Le chef du gouvernement britannique, Keir Starmer, a annoncé lundi sa démission après des mois de pressions, déclenchant ainsi un processus qui verra la Grande-Bretagne se doter de son septième Premier ministre en une décennie.
Il reconnait avoir perdu le soutien des députés de son parti, le Parti travailliste.
Il a déclaré avoir informé le roi Charles III de sa décision de démissionner afin qu’un nouveau chef du Parti travailliste, et donc un nouveau Premier ministre, puisse être élu.

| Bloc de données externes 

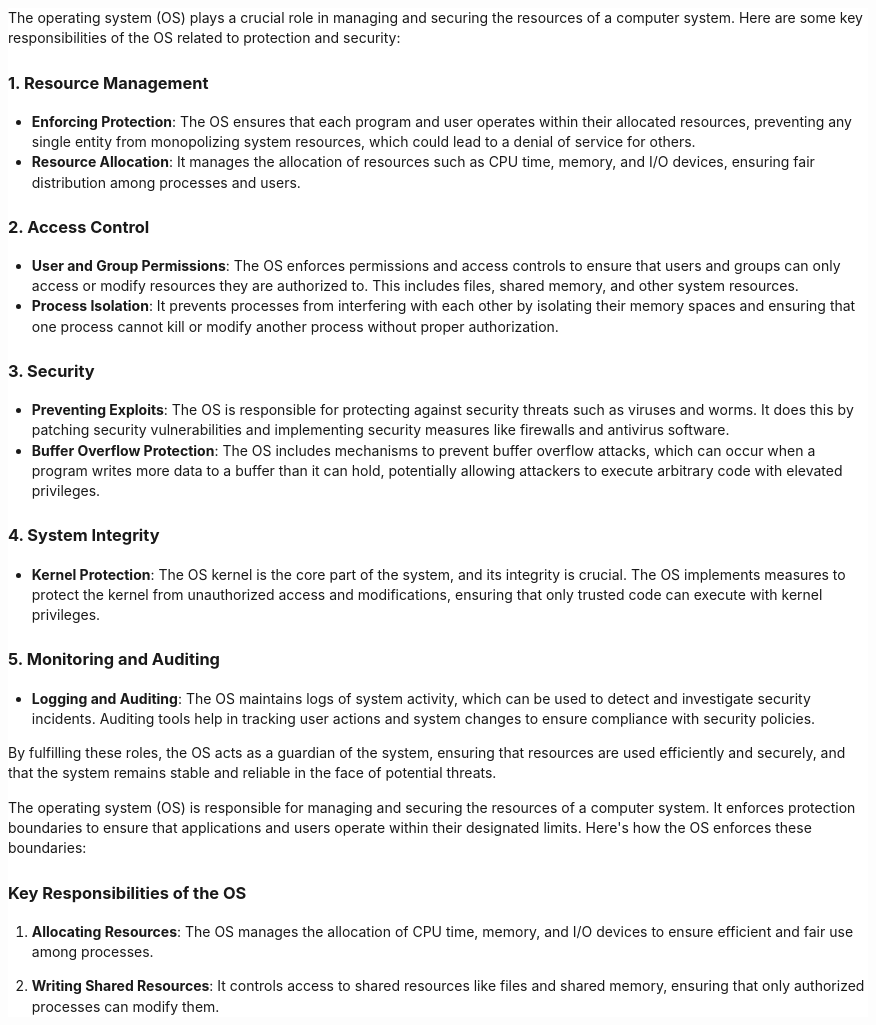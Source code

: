 The operating system (OS) plays a crucial role in managing and securing the resources of a computer system. Here are some key responsibilities of the OS related to protection and security:

### 1. Resource Management
- **Enforcing Protection**: The OS ensures that each program and user operates within their allocated resources, preventing any single entity from monopolizing system resources, which could lead to a denial of service for others.
- **Resource Allocation**: It manages the allocation of resources such as CPU time, memory, and I/O devices, ensuring fair distribution among processes and users.

### 2. Access Control
- **User and Group Permissions**: The OS enforces permissions and access controls to ensure that users and groups can only access or modify resources they are authorized to. This includes files, shared memory, and other system resources.
- **Process Isolation**: It prevents processes from interfering with each other by isolating their memory spaces and ensuring that one process cannot kill or modify another process without proper authorization.

### 3. Security
- **Preventing Exploits**: The OS is responsible for protecting against security threats such as viruses and worms. It does this by patching security vulnerabilities and implementing security measures like firewalls and antivirus software.
- **Buffer Overflow Protection**: The OS includes mechanisms to prevent buffer overflow attacks, which can occur when a program writes more data to a buffer than it can hold, potentially allowing attackers to execute arbitrary code with elevated privileges.

### 4. System Integrity
- **Kernel Protection**: The OS kernel is the core part of the system, and its integrity is crucial. The OS implements measures to protect the kernel from unauthorized access and modifications, ensuring that only trusted code can execute with kernel privileges.

### 5. Monitoring and Auditing
- **Logging and Auditing**: The OS maintains logs of system activity, which can be used to detect and investigate security incidents. Auditing tools help in tracking user actions and system changes to ensure compliance with security policies.

By fulfilling these roles, the OS acts as a guardian of the system, ensuring that resources are used efficiently and securely, and that the system remains stable and reliable in the face of potential threats.

The operating system (OS) is responsible for managing and securing the resources of a computer system. It enforces protection boundaries to ensure that applications and users operate within their designated limits. Here's how the OS enforces these boundaries:

### Key Responsibilities of the OS

1. **Allocating Resources**: The OS manages the allocation of CPU time, memory, and I/O devices to ensure efficient and fair use among processes.

2. **Writing Shared Resources**: It controls access to shared resources like files and shared memory, ensuring that only authorized processes can modify them.
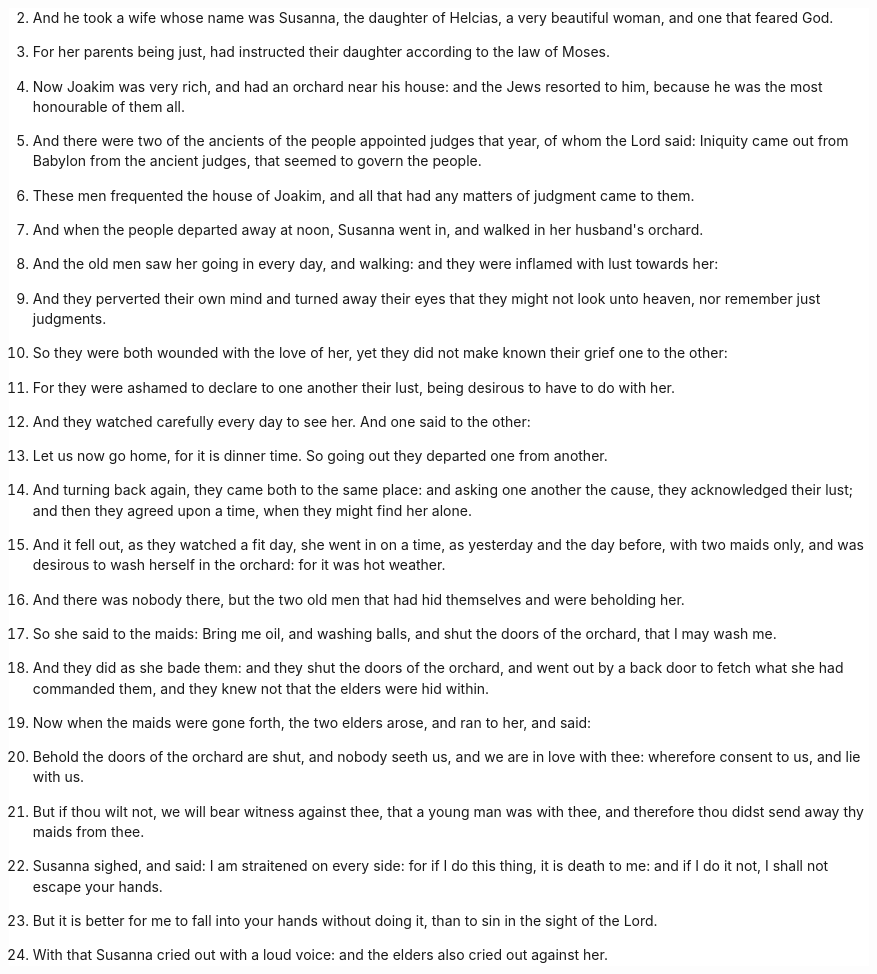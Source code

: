 2. And he took a wife whose name was Susanna, the daughter of Helcias, a very beautiful woman, and one that feared God.

3. For her parents being just, had instructed their daughter according to the law of Moses.

4. Now Joakim was very rich, and had an orchard near his house: and the Jews resorted to him, because he was the most honourable of them all.

5. And there were two of the ancients of the people appointed judges that year, of whom the Lord said: Iniquity came out from Babylon from the ancient judges, that seemed to govern the people.

6. These men frequented the house of Joakim, and all that had any matters of judgment came to them.

7. And when the people departed away at noon, Susanna went in, and walked in her husband's orchard.

8. And the old men saw her going in every day, and walking: and they were inflamed with lust towards her:

9. And they perverted their own mind and turned away their eyes that they might not look unto heaven, nor remember just judgments.

10. So they were both wounded with the love of her, yet they did not make known their grief one to the other:

11. For they were ashamed to declare to one another their lust, being desirous to have to do with her.

12. And they watched carefully every day to see her. And one said to the other:

13. Let us now go home, for it is dinner time. So going out they departed one from another.

14. And turning back again, they came both to the same place: and asking one another the cause, they acknowledged their lust; and then they agreed upon a time, when they might find her alone.

15. And it fell out, as they watched a fit day, she went in on a time, as yesterday and the day before, with two maids only, and was desirous to wash herself in the orchard: for it was hot weather.

16. And there was nobody there, but the two old men that had hid themselves and were beholding her.

17. So she said to the maids: Bring me oil, and washing balls, and shut the doors of the orchard, that I may wash me.

18. And they did as she bade them: and they shut the doors of the orchard, and went out by a back door to fetch what she had commanded them, and they knew not that the elders were hid within.

19. Now when the maids were gone forth, the two elders arose, and ran to her, and said:

20. Behold the doors of the orchard are shut, and nobody seeth us, and we are in love with thee: wherefore consent to us, and lie with us.

21. But if thou wilt not, we will bear witness against thee, that a young man was with thee, and therefore thou didst send away thy maids from thee.

22. Susanna sighed, and said: I am straitened on every side: for if I do this thing, it is death to me: and if I do it not, I shall not escape your hands.

23. But it is better for me to fall into your hands without doing it, than to sin in the sight of the Lord.

24. With that Susanna cried out with a loud voice: and the elders also cried out against her.
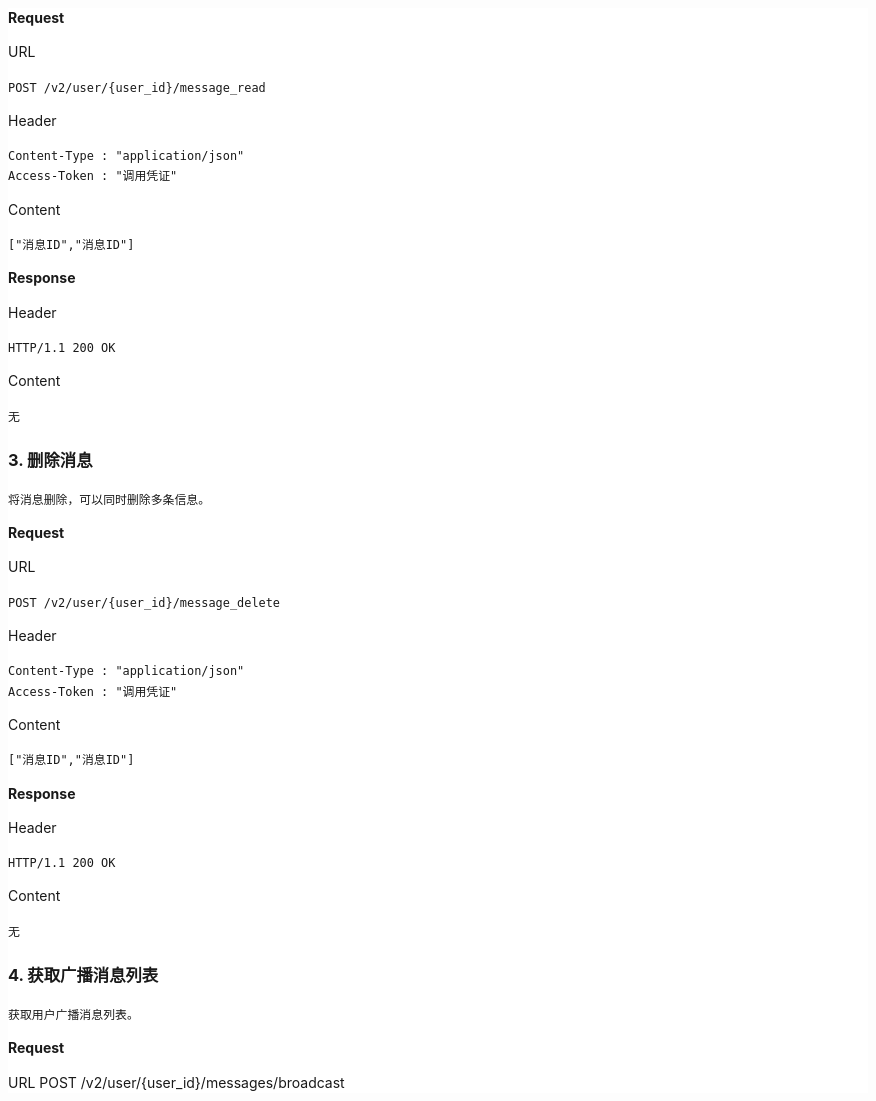 **Request**

URL

	POST /v2/user/{user_id}/message_read

Header

	Content-Type : "application/json"
	Access-Token : "调用凭证"

Content

	["消息ID","消息ID"]

**Response**

Header

	HTTP/1.1 200 OK

Content

	无


### **<a name="message_delete">3. 删除消息</a>**

	将消息删除，可以同时删除多条信息。

**Request**

URL

	POST /v2/user/{user_id}/message_delete

Header

	Content-Type : "application/json"
	Access-Token : "调用凭证"

Content

	["消息ID","消息ID"]

**Response**

Header

	HTTP/1.1 200 OK

Content

	无


### **<a name="broadcast_message_list">4. 获取广播消息列表</a>**

	获取用户广播消息列表。

**Request**

URL
	POST /v2/user/{user_id}/messages/broadcast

« Je resterai en fonction en tant que Premier ministre jusqu’à la fin de la procédure d’élection, et je ferai tout ce qui est en mon pouvoir pour assurer une passation de pouvoir dans les règles », a-t-il déclaré.
L’autorité de Starmer ne cessait de s’effriter depuis que le Parti travailliste avait essuyé une défaite cuisante lors des élections locales et régionales de mai.
Il n’a pas pu résister plus longtemps à la pression après la confirmation, la semaine dernière, du retour de son rival Andy Burnham au Parlement, ouvrant ainsi la voie à une contestation attendue de sa direction.
Burnham, un politicien travailliste chevronné, doit prendre ses fonctions à la Chambre des communes plus tard dans la journée de lundi, après avoir remporté jeudi une élection législative partielle à Makerfield, dans le nord-ouest de l’Angleterre.
Starmer a indiqué qu’il demanderait au Comité exécutif national de son parti de fixer un calendrier, les candidatures devant être déposées à partir du 9 juillet et avant la pause estivale.